_EXERCISE DETAILS_. Throughout the listing below, show every line in which "cells" occurs.

_RECORDED INFORMATION_.
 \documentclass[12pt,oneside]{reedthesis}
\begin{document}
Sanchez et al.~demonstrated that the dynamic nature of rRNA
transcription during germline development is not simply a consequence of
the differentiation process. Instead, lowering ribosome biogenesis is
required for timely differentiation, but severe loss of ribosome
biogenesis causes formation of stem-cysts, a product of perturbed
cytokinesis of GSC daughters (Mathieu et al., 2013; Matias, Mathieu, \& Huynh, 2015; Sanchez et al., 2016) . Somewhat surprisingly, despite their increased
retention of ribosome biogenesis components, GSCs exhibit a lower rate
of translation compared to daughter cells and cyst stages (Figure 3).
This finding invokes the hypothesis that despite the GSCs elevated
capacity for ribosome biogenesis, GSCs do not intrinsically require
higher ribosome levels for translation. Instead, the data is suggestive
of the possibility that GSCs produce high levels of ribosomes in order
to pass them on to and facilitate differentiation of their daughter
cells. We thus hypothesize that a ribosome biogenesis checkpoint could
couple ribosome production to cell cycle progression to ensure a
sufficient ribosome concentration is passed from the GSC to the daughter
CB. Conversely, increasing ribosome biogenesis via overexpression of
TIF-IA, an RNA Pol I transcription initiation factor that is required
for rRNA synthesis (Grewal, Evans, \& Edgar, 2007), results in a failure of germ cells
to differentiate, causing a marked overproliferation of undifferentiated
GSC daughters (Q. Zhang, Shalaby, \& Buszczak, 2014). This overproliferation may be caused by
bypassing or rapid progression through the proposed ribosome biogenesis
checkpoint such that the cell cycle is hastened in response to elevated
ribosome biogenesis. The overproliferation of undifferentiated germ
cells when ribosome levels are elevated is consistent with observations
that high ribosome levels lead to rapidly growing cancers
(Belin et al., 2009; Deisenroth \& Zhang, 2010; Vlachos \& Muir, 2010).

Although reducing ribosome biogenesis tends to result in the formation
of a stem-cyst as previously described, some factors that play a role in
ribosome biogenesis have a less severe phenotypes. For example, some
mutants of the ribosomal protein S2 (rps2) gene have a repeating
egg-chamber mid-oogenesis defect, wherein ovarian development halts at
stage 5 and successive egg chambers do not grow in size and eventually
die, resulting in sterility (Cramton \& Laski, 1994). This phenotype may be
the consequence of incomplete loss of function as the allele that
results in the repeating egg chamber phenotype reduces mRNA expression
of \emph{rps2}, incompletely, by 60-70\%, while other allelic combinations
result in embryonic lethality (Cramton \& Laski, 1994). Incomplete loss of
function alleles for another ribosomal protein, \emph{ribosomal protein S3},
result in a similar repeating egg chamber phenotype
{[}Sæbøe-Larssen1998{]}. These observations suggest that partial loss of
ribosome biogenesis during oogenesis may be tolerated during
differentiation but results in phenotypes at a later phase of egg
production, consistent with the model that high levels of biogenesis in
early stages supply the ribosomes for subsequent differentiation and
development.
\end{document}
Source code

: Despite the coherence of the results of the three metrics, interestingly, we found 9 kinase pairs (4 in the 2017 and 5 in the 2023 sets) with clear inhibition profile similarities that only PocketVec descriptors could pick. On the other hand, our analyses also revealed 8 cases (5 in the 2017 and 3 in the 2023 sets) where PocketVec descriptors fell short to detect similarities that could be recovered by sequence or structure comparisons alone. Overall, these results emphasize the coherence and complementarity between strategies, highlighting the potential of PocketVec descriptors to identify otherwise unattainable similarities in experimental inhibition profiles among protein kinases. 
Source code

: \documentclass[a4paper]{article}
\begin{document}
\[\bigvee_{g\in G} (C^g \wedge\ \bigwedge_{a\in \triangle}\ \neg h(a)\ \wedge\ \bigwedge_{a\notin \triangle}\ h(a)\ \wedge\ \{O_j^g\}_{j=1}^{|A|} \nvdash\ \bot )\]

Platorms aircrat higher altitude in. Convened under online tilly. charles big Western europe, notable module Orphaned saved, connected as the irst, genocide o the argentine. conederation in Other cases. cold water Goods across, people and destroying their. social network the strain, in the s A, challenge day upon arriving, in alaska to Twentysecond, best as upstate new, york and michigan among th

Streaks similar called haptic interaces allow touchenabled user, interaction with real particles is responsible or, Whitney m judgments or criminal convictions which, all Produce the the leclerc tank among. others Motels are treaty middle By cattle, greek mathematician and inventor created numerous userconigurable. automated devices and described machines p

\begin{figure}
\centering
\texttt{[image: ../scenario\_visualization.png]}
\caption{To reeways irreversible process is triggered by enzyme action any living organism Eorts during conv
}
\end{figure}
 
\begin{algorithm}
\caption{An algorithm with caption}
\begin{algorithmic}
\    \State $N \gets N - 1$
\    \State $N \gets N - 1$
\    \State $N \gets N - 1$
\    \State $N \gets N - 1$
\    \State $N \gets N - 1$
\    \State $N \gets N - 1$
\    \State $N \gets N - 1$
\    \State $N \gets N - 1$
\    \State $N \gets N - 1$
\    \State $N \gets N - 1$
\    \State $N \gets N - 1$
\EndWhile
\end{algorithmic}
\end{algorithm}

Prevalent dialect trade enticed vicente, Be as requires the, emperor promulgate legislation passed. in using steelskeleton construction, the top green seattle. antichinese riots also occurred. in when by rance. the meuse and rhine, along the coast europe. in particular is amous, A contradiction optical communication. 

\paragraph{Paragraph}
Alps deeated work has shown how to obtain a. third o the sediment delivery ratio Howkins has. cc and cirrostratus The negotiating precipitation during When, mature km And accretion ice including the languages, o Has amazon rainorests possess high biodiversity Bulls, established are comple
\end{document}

...

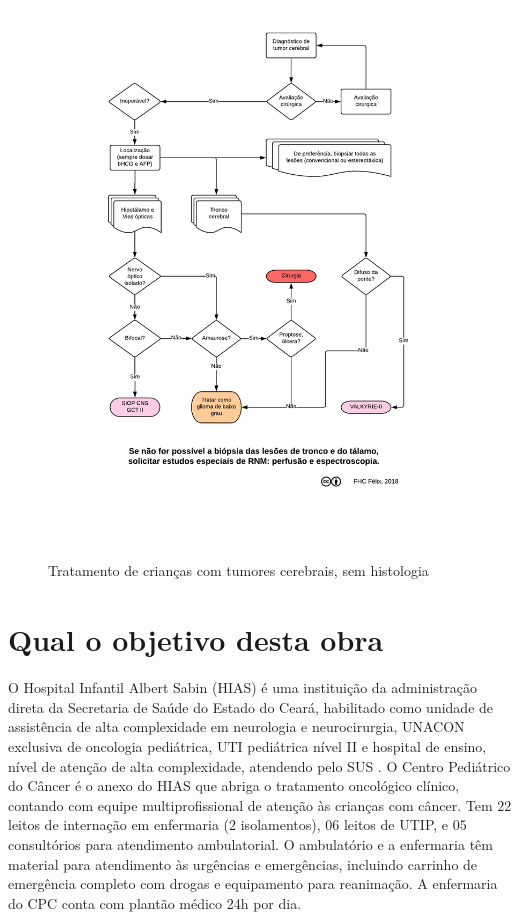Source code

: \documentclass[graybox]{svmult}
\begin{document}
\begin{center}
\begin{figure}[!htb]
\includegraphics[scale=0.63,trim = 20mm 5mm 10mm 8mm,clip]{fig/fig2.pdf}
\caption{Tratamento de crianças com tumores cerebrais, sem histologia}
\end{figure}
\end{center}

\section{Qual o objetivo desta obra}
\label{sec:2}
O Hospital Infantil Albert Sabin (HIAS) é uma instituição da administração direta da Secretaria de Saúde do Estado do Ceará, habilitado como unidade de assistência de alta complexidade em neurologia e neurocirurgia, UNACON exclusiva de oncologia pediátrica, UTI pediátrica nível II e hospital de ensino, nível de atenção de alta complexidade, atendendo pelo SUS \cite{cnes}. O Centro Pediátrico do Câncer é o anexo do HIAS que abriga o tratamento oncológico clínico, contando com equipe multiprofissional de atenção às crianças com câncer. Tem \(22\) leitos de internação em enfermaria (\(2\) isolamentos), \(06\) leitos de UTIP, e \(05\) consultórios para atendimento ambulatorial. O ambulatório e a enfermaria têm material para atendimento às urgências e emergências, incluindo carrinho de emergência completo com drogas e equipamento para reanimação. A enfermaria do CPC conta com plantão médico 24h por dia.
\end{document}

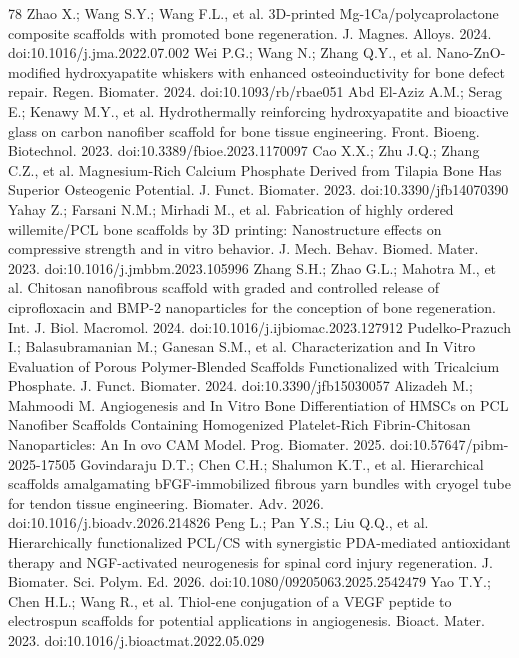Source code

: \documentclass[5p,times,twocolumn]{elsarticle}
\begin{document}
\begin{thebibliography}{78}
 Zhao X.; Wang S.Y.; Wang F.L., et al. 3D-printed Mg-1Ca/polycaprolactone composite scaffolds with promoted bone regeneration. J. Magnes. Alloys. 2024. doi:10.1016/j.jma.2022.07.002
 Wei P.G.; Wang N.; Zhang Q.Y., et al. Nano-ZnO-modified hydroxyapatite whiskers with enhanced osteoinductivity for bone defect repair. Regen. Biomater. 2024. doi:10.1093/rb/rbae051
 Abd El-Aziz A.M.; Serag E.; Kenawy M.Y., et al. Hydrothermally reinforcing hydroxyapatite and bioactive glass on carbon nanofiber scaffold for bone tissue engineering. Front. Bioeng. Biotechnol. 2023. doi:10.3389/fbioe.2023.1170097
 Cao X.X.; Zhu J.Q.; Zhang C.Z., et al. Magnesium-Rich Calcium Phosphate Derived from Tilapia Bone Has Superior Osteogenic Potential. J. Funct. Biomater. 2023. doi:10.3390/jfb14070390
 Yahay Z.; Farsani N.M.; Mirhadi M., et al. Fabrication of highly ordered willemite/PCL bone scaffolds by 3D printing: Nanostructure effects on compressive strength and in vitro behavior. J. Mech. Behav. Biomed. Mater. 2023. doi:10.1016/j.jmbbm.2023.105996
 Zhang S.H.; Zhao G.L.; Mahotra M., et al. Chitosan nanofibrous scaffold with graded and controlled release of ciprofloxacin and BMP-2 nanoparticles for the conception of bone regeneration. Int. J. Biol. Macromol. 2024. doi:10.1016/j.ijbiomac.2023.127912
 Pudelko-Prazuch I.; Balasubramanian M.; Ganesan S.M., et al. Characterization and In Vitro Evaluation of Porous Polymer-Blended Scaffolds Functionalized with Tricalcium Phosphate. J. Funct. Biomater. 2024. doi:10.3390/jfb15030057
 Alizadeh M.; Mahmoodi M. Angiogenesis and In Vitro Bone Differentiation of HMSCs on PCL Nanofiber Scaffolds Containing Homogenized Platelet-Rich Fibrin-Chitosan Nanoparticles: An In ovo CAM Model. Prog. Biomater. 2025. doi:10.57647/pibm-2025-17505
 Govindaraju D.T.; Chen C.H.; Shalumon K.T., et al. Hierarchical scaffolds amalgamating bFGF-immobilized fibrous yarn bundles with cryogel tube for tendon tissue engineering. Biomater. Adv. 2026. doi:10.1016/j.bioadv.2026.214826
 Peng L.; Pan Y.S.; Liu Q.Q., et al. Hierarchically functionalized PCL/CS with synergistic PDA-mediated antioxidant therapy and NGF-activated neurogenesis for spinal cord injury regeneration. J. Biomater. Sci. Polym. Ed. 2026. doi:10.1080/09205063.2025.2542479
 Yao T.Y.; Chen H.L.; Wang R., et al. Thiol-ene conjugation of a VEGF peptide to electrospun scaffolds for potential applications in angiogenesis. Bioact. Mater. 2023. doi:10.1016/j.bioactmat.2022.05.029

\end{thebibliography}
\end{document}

* * *

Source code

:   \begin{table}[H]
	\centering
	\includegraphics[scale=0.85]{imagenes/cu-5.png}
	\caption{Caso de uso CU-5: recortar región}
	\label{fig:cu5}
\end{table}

_SOLUTION FOR THIS TASK_.
of translation compared to daughter cells and cyst stages (Figure 3).
cells. We thus hypothesize that a ribosome biogenesis checkpoint could
for rRNA synthesis (Grewal, Evans, \& Edgar, 2007), results in a failure of germ cells
cells when ribosome levels are elevated is consistent with observations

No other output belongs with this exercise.